Actress brings Emily Dickinson to life

EDMONDS — You can depend on actor Melanie Calderwood to deliver a first-rate performance as sure as you can depend on getting Christmas catalogs in the mail.

And where some actors might shy away from spending two acts alone on stage, Calderwood is perfectly at ease up there, as if she owns center stage, which she does, by the way, in Edge of the World Theatre’s production of “The Belle of Amherst,” which runs through May 31.

Calderwood plays American poet Emily Dickinson. For two acts, Calderwood entertains us as if we are visiting Dickinson in her parlor, sitting back enjoying a cup of tea and being enthralled by her cutting wit, poignant stories and, of course, her poetry.

The play is set in Amherst, Mass., in 1883. Dickinson, who once referred to herself as the belle of Amherst, accepts our visit, shyly at first, but then unleashing revelations about her life and art.

Calderwood’s performance helps slay the conventional thought that Dickinson was a recluse by nature. Instead, it was a demeanor Dickinson cultivated to maintain a mysterious air. Her hermit-like ways, and always dressing in white, created the notion Dickinson was eccentric.

“It’s all on purpose,” Calderwood revealed.

Calderwood turns the light on Dickinson, exposing the poet as a highly intelligent, deeply sensitive woman who seemed to write constantly and had a high passion for words.

“Phosphorescence. There’s a word to lift your hat to.”

Dickinson also possessed a keen talent for doing deadpan impressions of the people around her. Her sarcasm launched us into spasms of laughter: “There goes Hennie. She looks more like a jar of sweetmeats every day.”

While in her parlor, we watch as Calderwood shares Dickinson’s sadness at her father’s death, at her barren love life and at her failure to be recognized as a good poet. We also learn how she questioned her faith.

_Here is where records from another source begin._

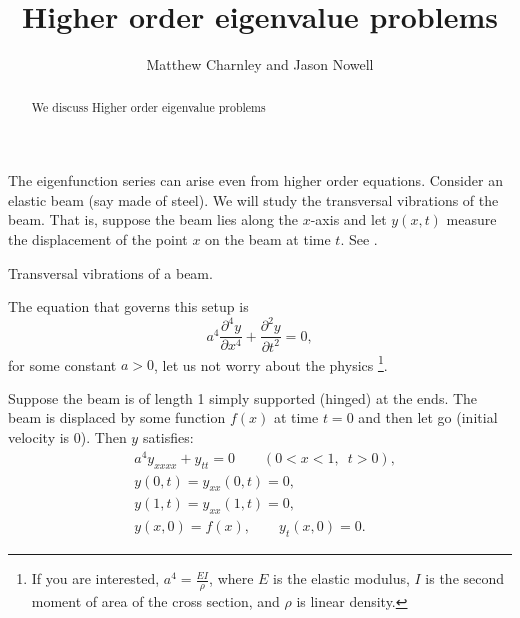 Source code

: \documentclass{ximera}
\title{Higher order eigenvalue problems}
\author{Matthew Charnley and Jason Nowell}
\begin{document}
\begin{abstract}
    We discuss Higher order eigenvalue problems
\end{abstract}
\maketitle


The eigenfunction series can arise even from higher order equations. Consider an elastic beam (say made of steel).  We will study the transversal vibrations of the beam.  That is, suppose the beam lies along the $x$-axis and let $y(x,t)$ measure the displacement of the point $x$ on the beam at time $t$.  See .

\label{sec:appeig}

%


\begin{myfig}
    \capstart
    
    \caption{Transversal vibrations of a beam.\label{appeig:transbeamfig}}
\end{myfig}

The equation that governs this setup is
\begin{equation*}
    a^4 \frac{\partial^4 y}{\partial x^4} + \frac{\partial^2 y}{\partial t^2} = 0,
\end{equation*}
for some constant $a > 0$, let us not worry about the physics%
\footnote{%
    If you are interested, $a^4 = \frac{EI}{\rho}$, where $E$ is the elastic modulus, $I$ is the second moment of area of the cross section, and $\rho$ is linear density.%
    }.%

Suppose the beam is of length 1 simply supported (hinged) at the ends. The beam is displaced by some function $f(x)$ at time $t=0$ and then let go (initial velocity is 0).  Then $y$ satisfies:
\begin{equation} 
    \label{appeig:beameq}
    \begin{aligned}
        & a^4 y_{xxxx} + y_{tt} = 0 \qquad (0 < x < 1, \enspace t > 0), \\
        & y(0,t) = y_{xx}(0,t) = 0 , \\
        & y(1,t) = y_{xx}(1,t) = 0 , \\
        & y(x,0) = f(x), \qquad y_{t}(x,0) = 0 .
    \end{aligned}
\end{equation}
\end{document}
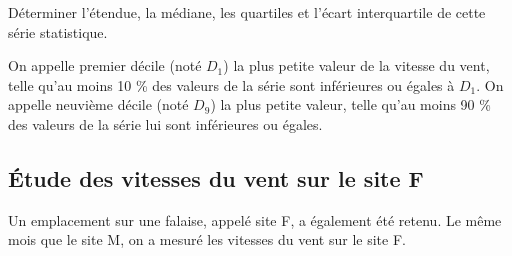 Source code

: \begin{questions}
	\question
	
	
	\question Déterminer l'étendue, la médiane, les quartiles et l'écart interquartile de cette série statistique.
	
	\question On appelle premier décile (noté $D_1$) la plus petite valeur de la vitesse du vent, telle qu'au moins 10 \% des valeurs de la série sont inférieures ou égales à $D_1$. On appelle neuvième décile (noté $D_9$) la plus petite valeur, telle qu'au moins 90 \% des valeurs de la série lui sont inférieures ou égales.
	
\end{questions}

\subsection{\'Etude des vitesses du vent sur le site F}\label{part:site_F}

Un emplacement sur une falaise, appelé site F, a également été retenu. Le même mois que le site M, on a mesuré les vitesses du vent sur le site F.

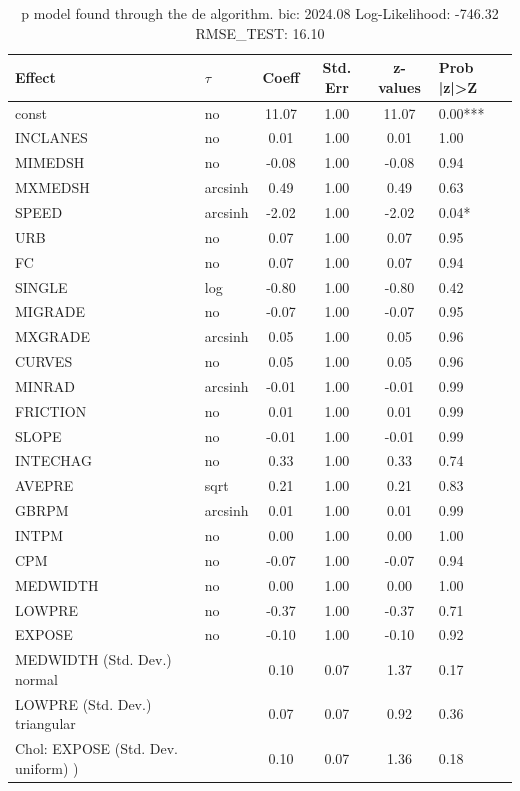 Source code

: \begin{table}
	\caption{p model found through the de algorithm. bic: 2024.08 Log-Likelihood: -746.32 RMSE_TEST: 16.10}
	\begin{center}
		\begin{tabular}{|l|l|c|c|c|l|}
			\hline
			Effect & $\tau$ & Coeff & Std. Err & z-values & Prob |z|>Z \\
			\hline
			const & no & 11.07 & 1.00 & 11.07 & 0.00*** \\
			\hline
			INCLANES & no & 0.01 & 1.00 & 0.01 & 1.00 \\
			\hline
			MIMEDSH & no & -0.08 & 1.00 & -0.08 & 0.94 \\
			\hline
			MXMEDSH & arcsinh & 0.49 & 1.00 & 0.49 & 0.63 \\
			\hline
			SPEED & arcsinh & -2.02 & 1.00 & -2.02 & 0.04* \\
			\hline
			URB & no & 0.07 & 1.00 & 0.07 & 0.95 \\
			\hline
			FC & no & 0.07 & 1.00 & 0.07 & 0.94 \\
			\hline
			SINGLE & log & -0.80 & 1.00 & -0.80 & 0.42 \\
			\hline
			MIGRADE & no & -0.07 & 1.00 & -0.07 & 0.95 \\
			\hline
			MXGRADE & arcsinh & 0.05 & 1.00 & 0.05 & 0.96 \\
			\hline
			CURVES & no & 0.05 & 1.00 & 0.05 & 0.96 \\
			\hline
			MINRAD & arcsinh & -0.01 & 1.00 & -0.01 & 0.99 \\
			\hline
			FRICTION & no & 0.01 & 1.00 & 0.01 & 0.99 \\
			\hline
			SLOPE & no & -0.01 & 1.00 & -0.01 & 0.99 \\
			\hline
			INTECHAG & no & 0.33 & 1.00 & 0.33 & 0.74 \\
			\hline
			AVEPRE & sqrt & 0.21 & 1.00 & 0.21 & 0.83 \\
			\hline
			GBRPM & arcsinh & 0.01 & 1.00 & 0.01 & 0.99 \\
			\hline
			INTPM & no & 0.00 & 1.00 & 0.00 & 1.00 \\
			\hline
			CPM & no & -0.07 & 1.00 & -0.07 & 0.94 \\
			\hline
			MEDWIDTH & no & 0.00 & 1.00 & 0.00 & 1.00 \\
			\hline
			LOWPRE & no & -0.37 & 1.00 & -0.37 & 0.71 \\
			\hline
			EXPOSE & no & -0.10 & 1.00 & -0.10 & 0.92 \\
			\hline
			MEDWIDTH (Std. Dev.) normal &  & 0.10 & 0.07 & 1.37 & 0.17 \\
			\hline
			LOWPRE (Std. Dev.) triangular &  & 0.07 & 0.07 & 0.92 & 0.36 \\
			\hline
			 Chol: EXPOSE (Std. Dev. uniform) ) &  & 0.10 & 0.07 & 1.36 & 0.18 \\
			\hline
		\end{tabular}
	\end{center}
\end{table} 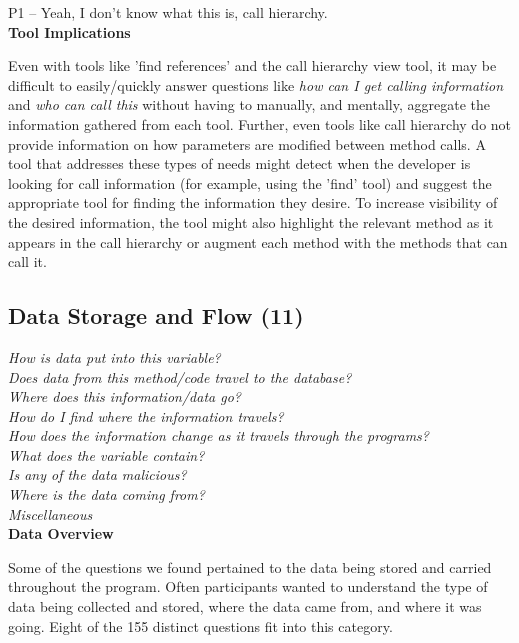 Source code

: \documentclass[conference]{IEEEtran}
\begin{document}
P1 -- Yeah, I don't know what this is, call hierarchy.
\\

\noindent\textbf{Tool Implications}

Even with tools like 'find references' and the call hierarchy view tool, it may be difficult to easily/quickly answer questions like \emph{how can I get calling information} and \emph{who can call this} without having to manually, and mentally, aggregate the information gathered from each tool. 
Further, even tools like call hierarchy do not provide information on how parameters are modified between method calls. 
A tool that addresses these types of needs might detect when the developer is looking for call information (for example, using the 'find' tool) and suggest the appropriate tool for finding the information they desire. 
To increase visibility of the desired information, the tool might also highlight the relevant method as it appears in the call hierarchy or augment each method with the methods that can call it.



\noindent\subsection{\textbf{Data Storage and Flow (11)}}\label{dsf}

\noindent\emph{How is data put into this variable?} \\
\emph{Does data from this method/code travel to the database?} \\
\emph{Where does this information/data go?} \\
\emph{How do I find where the information travels?} \\
\emph{How does the information change as it travels through the programs?} \\
\emph{What does the variable contain?} \\
\emph{Is any of the data malicious?} \\
\emph{Where is the data coming from?} \\
\emph{Miscellaneous} \\

\noindent\textbf{Data Overview}

Some of the questions we found pertained to the data being stored and carried throughout the program. 
Often participants wanted to understand  the type of data being collected and stored, where the data came from, and where it was going. 
Eight of the 155 distinct questions fit into this category.
\\
\end{document}
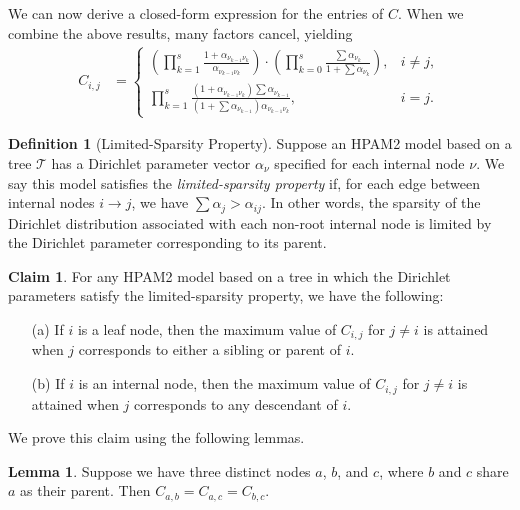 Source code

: \documentclass{article}
\theoremstyle{definition}
\newtheorem{lemma}[thm]{Lemma}
\newtheorem{claim}[thm]{Claim}
\newtheorem{defn}[thm]{Definition}
\begin{document}
We can now derive a closed-form expression for the entries of $C$.
When we combine the above results, many factors cancel, yielding
\begin{align}
C_{i,j}
&=
\begin{cases}
\left(
  \prod_{k=1}^s
  \frac { 1 + \alpha_{\nu_{k-1} \nu_k} } { \alpha_{\nu_{k-1} \nu_k} }
\right)
\cdot
\left(
  \prod_{k=0}^s
  \frac { \sum \alpha_{\nu_k} } { 1 + \sum \alpha_{\nu_k} }
\right),
& i \neq j, \\
\prod_{k=1}^s \frac
  { \left( 1 + \alpha_{\nu_{k-1} \nu_k} \right) \sum \alpha_{\nu_{k-1}} }
  { \left( 1 + \sum \alpha_{\nu_{k-1}} \right) \alpha_{\nu_{k-1} \nu_k} },
& i = j.
\end{cases}
\label{eqn:closedFormC}
\end{align}

\begin{defn}[Limited-Sparsity Property]
Suppose an HPAM2 model based on a tree $\mathcal T$ has a Dirichlet parameter vector $\alpha_\nu$ specified for each internal node $\nu$.
We say this model satisfies the \emph{limited-sparsity property} if, for each edge between internal nodes $i \to j$, we have $\sum \alpha_j > \alpha_{ij}$.
In other words, the sparsity of the Dirichlet distribution associated with each non-root internal node is limited by the Dirichlet parameter corresponding to its parent.
\end{defn}

\begin{claim}
For any HPAM2 model based on a tree in which the Dirichlet parameters satisfy the limited-sparsity property, we have the following:
\begin{itemize}
  \item[(a)] If $i$ is a leaf node, then the maximum value of $C_{i,j}$ for $j \neq i$ is attained when $j$ corresponds to either a sibling or parent of $i$.
  \item[(b)] If $i$ is an internal node, then the maximum value of $C_{i,j}$ for $j \neq i$ is attained when $j$ corresponds to any descendant of $i$.
\end{itemize}
\label{claim:CMatrixProperty}
\end{claim}

We prove this claim using the following lemmas.

\begin{lemma}
Suppose we have three distinct nodes $a$, $b$, and $c$, where $b$ and $c$ share $a$ as their parent.
Then $C_{a,b} = C_{a,c} = C_{b,c}$.
\label{lemma:equalSharedParent}
\end{lemma}
\end{document}
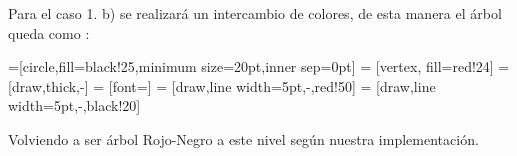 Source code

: \documentclass[dcc,sol]{fcfmcourse}
\begin{document}
Para el caso 1. b) se realizará un intercambio de colores, de esta manera el árbol queda como :
\begin{center}


=[circle,fill=black!25,minimum size=20pt,inner sep=0pt]
 = [vertex, fill=red!24]
 = [draw,thick,-]
 = [font=\small]
 = [draw,line width=5pt,-,red!50]
 = [draw,line width=5pt,-,black!20]


\end{center}
Volviendo a ser árbol Rojo-Negro a este nivel según nuestra implementación.\\
\end{document}
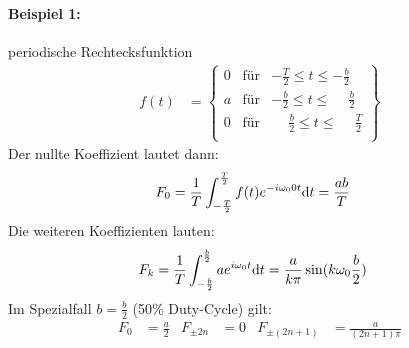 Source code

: \paragraph{Beispiel 1:} periodische Rechtecksfunktion
\begin{align*}
	f(t)&=\begin{Bmatrix}
	0&\text{für}&-\frac{T}{2}\leq t\leq -\frac{b}{2}\\
	a&\text{für}&-\frac{b}{2}\leq t\leq \phantom{-}\frac{b}{2}\\
	0&\text{für}&\phantom{-} \frac{b}{2}\leq t\leq \phantom{-}\frac{T}{2}\\
	\end{Bmatrix}
\end{align*}
Der nullte Koeffizient lautet dann:
\begin{align*}
	F_0&=\frac{1}{T}\int_{-\frac{T}{2}}^{\frac{T}{2}}f(t)e^{-i\omega_0 0 t}\mathrm{d} t= \frac{ab}{T}
\end{align*}
Die weiteren Koeffizienten lauten:
\begin{align*}
	F_k&=\frac{1}{T}\int_{-\frac{b}{2}}^{\frac{b}{2}} ae^{i\omega_0 t}\mathrm{d} t=\frac{a}{k\pi}\sin(k\omega_0 \frac{b}{2})
\end{align*}
Im Spezialfall $b=\frac{b}{2}$ (50\% Duty-Cycle) gilt:
\begin{align*}
	F_0&=\frac{a}{2}& F_{\pm 2n}&=0&F_{\pm (2n+1)}&=\frac{a}{(2n+1)\pi}
\end{align*}
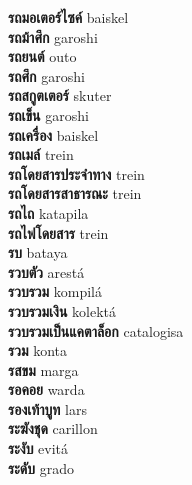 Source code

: \textbf{ รถมอเตอร์ไซค์  } baiskel \\
\textbf{ รถม้าศึก  } garoshi \\
\textbf{ รถยนต์  } outo \\
\textbf{ รถศึก  } garoshi \\
\textbf{ รถสกูตเตอร์  } skuter \\
\textbf{ รถเข็น  } garoshi \\
\textbf{ รถเครื่อง  } baiskel \\
\textbf{ รถเมล์  } trein \\
\textbf{ รถโดยสารประจำทาง  } trein \\
\textbf{ รถโดยสารสาธารณะ  } trein \\
\textbf{ รถไถ  } katapila \\
\textbf{ รถไฟโดยสาร  } trein \\
\textbf{ รบ  } bataya \\
\textbf{ รวบตัว  } arestá \\
\textbf{ รวบรวม  } kompilá \\
\textbf{ รวบรวมเงิน  } kolektá \\
\textbf{ รวบรวมเป็นแคตาล็อก  } catalogisa \\
\textbf{ รวม  } konta \\
\textbf{ รสขม  } marga \\
\textbf{ รอคอย  } warda \\
\textbf{ รองเท้าบูท  } lars \\
\textbf{ ระฆังชุด  } carillon \\
\textbf{ ระงับ  } evitá \\
\textbf{ ระดับ  } grado \\
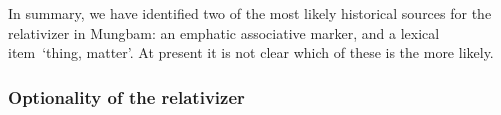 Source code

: \documentclass[10pt,twoside]{article}
\newcommand{\gl}[1]{`#1'}
\newcommand{\sref}[1]{Section \ref{#1}}
\newcommand{\comment}[1]{\textcolor{blue}{\emph{#1}}}
\begin{document}
In summary, we have identified two of the most likely historical sources
for the relativizer in Mungbam: an emphatic associative marker, and a lexical
item~\gl{thing, matter}. At present it is not clear which of these
is the more likely.
%
%

\subsubsection{Optionality of the relativizer}
%
\end{document}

She attended Mount Holyoke Female Seminary but she confessed she was in charge of the girls without hope.

“I do not feel the spirit,” Dickinson admitted to the headmistress. “I’ve read the Bible and I found it merry.”

The real beauty of this script, the genius that earned it a Tony Award, is the way Dickinson’s poems are woven into the narrative of her life. Calderwood manages to do that weaving seamlessly.

There are moments in the play where we can’t tease the verse from her thoughts. Perhaps that is how it was for Dickinson: Her poetry so overwhelmed her thinking that they became one and the same.